Günümüzde sosyal medyaya bulaşmayan, haşır neşir olmayan insan neredeyse yok gibi. Hepimiz Facebook veya Twitter kurduyuz artık. Hatta ikisine birden vâkıf olanlar da var. Bu tür internet siteleri insanların beğenilerini, hayranlıklarını, kızgınlıklarını, tepkilerini veya yorumlarını özgürce dile getirdiği platformlar olarak dikkat çekiyor.

Ülkesinde yahut dünya üzerinde cereyan eden hadiseler karşısında herkes kendi bakış açısından filizlenen bir fikre sahip. Ayrıca fikrini dile getirmekte oldukça özgür. Bu da demektir ki meydana gelen olaylar hakkında binlerce farklı bakış açısıyla karşı karşıya kalıyoruz. Bu fikir ayrılıkları öyle yüksek düzeyde ki, aynı meskende hayatlarına devam eden bir aileye mensup bireyler bile hakkında konuştukları hadiseler için çok farklı yorumlar yapabiliyorlar.
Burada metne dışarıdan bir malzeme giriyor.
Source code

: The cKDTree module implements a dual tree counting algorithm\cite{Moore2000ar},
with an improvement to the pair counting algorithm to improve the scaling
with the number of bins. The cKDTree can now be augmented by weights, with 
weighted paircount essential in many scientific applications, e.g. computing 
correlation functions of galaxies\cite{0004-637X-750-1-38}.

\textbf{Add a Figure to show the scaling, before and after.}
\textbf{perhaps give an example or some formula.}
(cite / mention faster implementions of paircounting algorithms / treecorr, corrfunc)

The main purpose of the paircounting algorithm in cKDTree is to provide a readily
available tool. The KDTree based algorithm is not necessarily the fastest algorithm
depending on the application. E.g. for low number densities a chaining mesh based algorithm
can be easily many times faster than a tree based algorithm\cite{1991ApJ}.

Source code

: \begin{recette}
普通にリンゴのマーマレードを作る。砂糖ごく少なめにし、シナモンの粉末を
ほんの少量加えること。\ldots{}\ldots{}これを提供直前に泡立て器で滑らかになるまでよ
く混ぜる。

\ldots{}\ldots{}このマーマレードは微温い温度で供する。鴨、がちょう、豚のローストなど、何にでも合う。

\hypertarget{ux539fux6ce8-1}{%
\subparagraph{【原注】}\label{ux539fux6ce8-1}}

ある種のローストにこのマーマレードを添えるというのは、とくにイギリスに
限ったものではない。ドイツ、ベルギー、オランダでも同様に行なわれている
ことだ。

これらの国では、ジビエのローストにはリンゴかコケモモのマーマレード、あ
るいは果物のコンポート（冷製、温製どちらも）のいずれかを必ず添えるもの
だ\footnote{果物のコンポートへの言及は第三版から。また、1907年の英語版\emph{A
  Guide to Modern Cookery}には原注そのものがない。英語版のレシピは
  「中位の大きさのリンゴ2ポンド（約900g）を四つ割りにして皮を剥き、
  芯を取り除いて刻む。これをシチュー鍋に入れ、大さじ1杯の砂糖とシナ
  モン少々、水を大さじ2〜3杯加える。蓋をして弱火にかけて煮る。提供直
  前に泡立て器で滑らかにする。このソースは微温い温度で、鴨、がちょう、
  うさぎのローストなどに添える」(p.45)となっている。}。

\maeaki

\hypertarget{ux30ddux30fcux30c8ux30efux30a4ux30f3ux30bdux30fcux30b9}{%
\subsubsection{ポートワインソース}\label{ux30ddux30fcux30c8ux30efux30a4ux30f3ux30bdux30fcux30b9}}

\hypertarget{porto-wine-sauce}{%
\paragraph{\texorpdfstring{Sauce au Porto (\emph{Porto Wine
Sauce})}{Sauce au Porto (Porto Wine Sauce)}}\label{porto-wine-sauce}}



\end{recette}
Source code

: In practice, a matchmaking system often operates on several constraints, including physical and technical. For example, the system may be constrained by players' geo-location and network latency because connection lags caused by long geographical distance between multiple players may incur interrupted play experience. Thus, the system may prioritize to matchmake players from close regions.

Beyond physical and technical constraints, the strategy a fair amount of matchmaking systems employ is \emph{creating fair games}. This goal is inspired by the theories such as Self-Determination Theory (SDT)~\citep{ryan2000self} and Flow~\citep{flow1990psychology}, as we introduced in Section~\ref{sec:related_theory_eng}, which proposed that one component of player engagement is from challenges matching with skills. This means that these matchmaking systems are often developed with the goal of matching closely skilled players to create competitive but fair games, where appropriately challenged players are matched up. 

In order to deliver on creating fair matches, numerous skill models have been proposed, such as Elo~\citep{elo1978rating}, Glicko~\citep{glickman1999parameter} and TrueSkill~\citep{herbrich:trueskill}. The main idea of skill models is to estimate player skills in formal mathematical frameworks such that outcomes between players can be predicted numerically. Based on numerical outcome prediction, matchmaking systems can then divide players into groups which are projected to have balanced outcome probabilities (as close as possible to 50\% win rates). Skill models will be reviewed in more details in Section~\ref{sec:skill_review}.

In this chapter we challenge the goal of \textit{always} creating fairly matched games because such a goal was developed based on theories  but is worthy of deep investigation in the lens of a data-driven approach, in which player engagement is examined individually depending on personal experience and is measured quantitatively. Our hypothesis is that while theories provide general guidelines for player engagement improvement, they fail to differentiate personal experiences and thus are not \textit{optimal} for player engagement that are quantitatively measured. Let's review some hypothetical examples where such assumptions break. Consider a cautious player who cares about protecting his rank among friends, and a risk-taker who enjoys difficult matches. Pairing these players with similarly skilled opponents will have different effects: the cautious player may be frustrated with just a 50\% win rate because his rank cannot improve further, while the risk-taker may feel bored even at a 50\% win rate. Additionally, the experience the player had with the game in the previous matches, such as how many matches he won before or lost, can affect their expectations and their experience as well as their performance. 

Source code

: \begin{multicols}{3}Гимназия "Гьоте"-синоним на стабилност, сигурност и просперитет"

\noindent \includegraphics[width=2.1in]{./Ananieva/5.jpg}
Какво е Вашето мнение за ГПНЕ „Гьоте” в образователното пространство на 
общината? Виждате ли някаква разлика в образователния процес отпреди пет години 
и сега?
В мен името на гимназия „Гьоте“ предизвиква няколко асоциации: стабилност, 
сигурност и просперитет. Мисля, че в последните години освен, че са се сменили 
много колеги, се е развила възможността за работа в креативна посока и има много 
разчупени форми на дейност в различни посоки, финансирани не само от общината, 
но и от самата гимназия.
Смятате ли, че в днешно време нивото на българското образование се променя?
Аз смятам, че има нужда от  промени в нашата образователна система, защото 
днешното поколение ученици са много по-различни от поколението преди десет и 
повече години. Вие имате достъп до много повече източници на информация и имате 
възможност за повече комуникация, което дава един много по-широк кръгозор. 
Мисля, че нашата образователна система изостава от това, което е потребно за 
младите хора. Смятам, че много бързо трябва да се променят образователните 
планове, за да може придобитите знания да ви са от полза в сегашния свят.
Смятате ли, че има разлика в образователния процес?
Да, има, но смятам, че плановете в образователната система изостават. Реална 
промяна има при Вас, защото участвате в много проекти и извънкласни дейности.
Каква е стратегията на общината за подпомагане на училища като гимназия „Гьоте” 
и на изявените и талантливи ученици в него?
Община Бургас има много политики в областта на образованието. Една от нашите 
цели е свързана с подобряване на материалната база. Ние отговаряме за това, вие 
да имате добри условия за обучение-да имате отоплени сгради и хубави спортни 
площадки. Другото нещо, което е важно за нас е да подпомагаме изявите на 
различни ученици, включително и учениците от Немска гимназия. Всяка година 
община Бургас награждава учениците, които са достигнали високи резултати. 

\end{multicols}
Fikirlerin birbirleriyle çarpışması çok büyük bir zenginlik meydana getirir fakat beyan edilen fikirlerdeki ortak noktanın tahammülsüzlük olması endişe verici. Yazının başında sosyal medyadan bahsetmemin sebebi ise insanların fikirlerini toplumda sosyalleşerek değil sosyal medyadan anlatma yolunu seçmesi. İnsanların fikirlerinin insan içine karışmadan sadece sosyal medyada gördükleriyle oluşması birçok dezavantajı da beraberinde getiriyor.

"Nefret" gerekli mi?

İnsanların; fikir yapısını benimsemeyen, ideolojilerinin ters düştüğü kimselere bakış açılarının “nefret” kelimesini çağrıştırması ise gerçekten çok vahim. Birbirlerinin fikirlerine saygı duymak bir yana dursun, birbirlerine karşı en ufak bir tahammül kırıntısı bile göstermekten aciz hale gelmiş insanlara dönüştük.

Sadece zıt görüşlere sahip olanlar arasında değil, aynı temellere oturtulmuş fikir yapılarına sahip olanlar arasında dahi tahammülsüzlük had safhada; giymekten keyif aldıkları kıyafetler, okumaktan mutlu oldukları kitaplar, kendilerine seçtikleri rol modeller yüzünden hem de.

Etrafımıza baktığımız zaman çok net bir biçimde görüyoruz ki ülkelerini daha iyi yöneteceğini düşündükleri, kendileri destekledikleri parti dışındaki partilerin yöneticilerini vatan haini, o partileri destekleyenleri ise cahil olarak niteleyenler; hayatlarını dine adamayanları bu dünyada gereksiz görenler; kendi ırkından olmayanları yok sayanlar; sürekli ezildiklerini öne sürüp, yıllarca özlemini çektikleri haklarına ulaşan ancak bu sefer de herkesin sahip olduğundan daha fazlasını isteyen insanlar türedi.

"Yaradılanı severim yaradandan ötürü"

Bahsi geçenlerin en acıklı tarafı ise günümüz gençlerinin fikir sermayelerinin sokağa çıkıp insanlarla birebir iletişim kurmak yerine beğendikleri birkaç Facebook veya Twitter sayfalarından beslenmeleri. Açıkçası insana sadece insan olduğu için duyulan saygıyı sıfıra indiren, yaratılanı severim yaradandan ötürü felsefesini yerle bir eden hayat tarzı bizimkisi.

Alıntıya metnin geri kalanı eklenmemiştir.